Immune Checkpoint Inhibitors Improve Survival in Non−Small Cell Lung Cancer

Publication
Article
Pharmacy Practice in Focus: OncologyDecember 2020
Volume 2
Issue 6

In contrast with standard chemotherapy, long-term follow-up with ICI therapies showed a long-lasting effect on overall survival for non−small cell lung cancer.

EVE M. SEGAL, PHARMD, BCOP, shared her expertise on the management of metastatic non−small cell lung cancer (NSCLC) and how pharmacists can maximize therapeutic outcomes in a live 2020 Directions in Oncology Pharmacy® conference session titled Advances in Managing Metastatic Non−Small Cell Lung Cancer in the Era of Immune Checkpoint Inhibitors. Lung cancer remains the leading cause of cancer-related deaths in the United States with a 5-year relative survival of just 20.5%. In the past 5 years, numerous immune checkpoint inhibitor (ICI) regimens have been approved by the FDA for first- and second-line treatment of advanced lung cancer. In contrast with standard chemotherapy, long-term follow-up with ICI therapies showed a long-lasting effect on overall survival.

Dr Segal began the session by interpreting data on biomarker testing in NSCLC, specifically with programmed death-ligand 1 (PD-L1) expression, noting testing for PD-L1 is not required for first-line treatment. PD-1 positivity predicted a better response to ICI therapy in fewer than 30% of studies. She also noted tumor proportion score may change during treatment course or throughout disease progression.

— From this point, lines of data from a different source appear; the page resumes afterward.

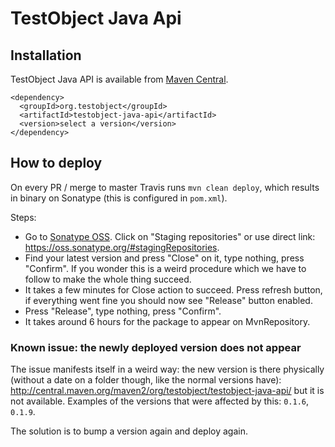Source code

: # TestObject Java Api


## Installation

TestObject Java API is available from
[Maven Central](https://search.maven.org/#search%7Cgav%7C1%7Cg%3A%22org.testobject%22%20AND%20a%3A%22testobject-java-api%22).

    <dependency>
      <groupId>org.testobject</groupId>
      <artifactId>testobject-java-api</artifactId>
      <version>select a version</version>
    </dependency>

## How to deploy

On every PR / merge to master Travis runs `mvn clean deploy`, which results in
binary on Sonatype (this is configured in `pom.xml`).

Steps:

- Go to [Sonatype OSS](https://oss.sonatype.org). Click on "Staging repositories" 
or use direct link: https://oss.sonatype.org/#stagingRepositories.
- Find your latest version and press "Close" on it, type nothing, press 
"Confirm". If you wonder this is a weird procedure which we have to follow to
make the whole thing succeed. 
- It takes a few minutes for Close action to succeed. Press refresh button,
if everything went fine you should now see "Release" button enabled.
- Press "Release", type nothing, press "Confirm".
- It takes around 6 hours for the package to appear on MvnRepository.

### Known issue: the newly deployed version does not appear

The issue manifests itself in a weird way: the new version is there physically 
(without a date on a folder though, like the normal versions have):
http://central.maven.org/maven2/org/testobject/testobject-java-api/ but it is 
not available. Examples of the versions that were affected by this: `0.1.6`,
`0.1.9`.

The solution is to bump a version again and deploy again.
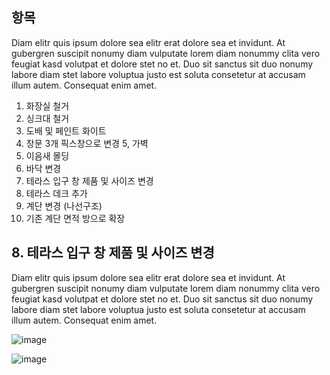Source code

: ## 항목
Diam elitr quis ipsum dolore sea elitr erat dolore sea et invidunt. At gubergren suscipit nonumy diam vulputate lorem diam nonummy clita vero feugiat kasd volutpat et dolore stet no et. Duo sit sanctus sit duo nonumy labore diam stet labore voluptua justo est soluta consetetur at accusam illum autem. Consequat enim amet.

1. 화장실 철거
2. 싱크대 철거
3. 도배 및 페인트 화이트
4. 창문 3개 픽스창으로 변경
5, 가벽
6. 이음새 몰딩 
7. 바닥 변경
8. 테라스 입구 창 제품 및 사이즈 변경
9. 테라스 데크 추가
10. 계단 변경 (나선구조)
11. 기존 계단 면적 방으로 확장

## 8. 테라스 입구 창 제품 및 사이즈 변경
Diam elitr quis ipsum dolore sea elitr erat dolore sea et invidunt. At gubergren suscipit nonumy diam vulputate lorem diam nonummy clita vero feugiat kasd volutpat et dolore stet no et. Duo sit sanctus sit duo nonumy labore diam stet labore voluptua justo est soluta consetetur at accusam illum autem. Consequat enim amet.

![image](https://user-images.githubusercontent.com/52397976/212521915-db398958-5ae2-4f2d-be0f-ba56a4b32d4b.png)

![image](https://user-images.githubusercontent.com/52397976/212521917-29baa46a-1d51-486f-a75c-f74ba3d9f4ba.png)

Treatment regimens were also reviewed, including data showing the positive impact of ICIs on patient overall survival, both as monotherapy and in combination with platinum-based chemotherapy compared with traditional treatment with platinum-based doublet regimens in metastatic NSCLC. Specifically, pembrolizumab combined with pemetrexed and cisplatin or carboplatin is a preferred National Comprehensive Cancer Network category 1 recommendation for metastatic NSCLC with nonsquamous disease, a good performance status, and without contraindications to ICI treatment. Other ICIs approved by the FDA in the first-line setting include atezolizumab and nivolumab plus ipilimumab, all in combination with chemotherapy. Doublet therapy with a platinum and pemetrexed remains standard of care for patients with an Eastern Cooperative Oncology Group performance status of 2 or greater.

Dr Segal touched on phase 2 and 3 trial data that evaluated immunotherapies in the second-line treatment of metastatic NSCLC. These studies showed a significant advantage over the prior standard of care, docetaxel, and showed long-term disease control.

Dr Segal wrapped up with a discussion on the role of pharmacists in the management of the adverse effects associated with ICI. Grade 3 or higher immune-related adverse events (irAEs) occur in 20% of patients receiving anti-CTLA-4 therapy and approximately 10% to 13% of patients receiving anti-PD-1/PD-L1 therapy. Dr Segal illustrated key principles in management of irAEs including:

  • Early recognition
  • Determine severity of irAE using Common Terminology Criteria for Adverse Events
  • Consultation of specialists for complex management
  • Use of available guideline recommendations for management
  • Clinical pearls for pharmacists in managing patients developing irAEs

She related that while irAEs may affect any organ system, pneumonitis and thyroiditis are more common with anti-PD-1/PD-L1 therapy and colitis is more common with anti-CTLA-4 therapy. Corticoste- roids are the backbone of management of irAEs with aggressive supportive care.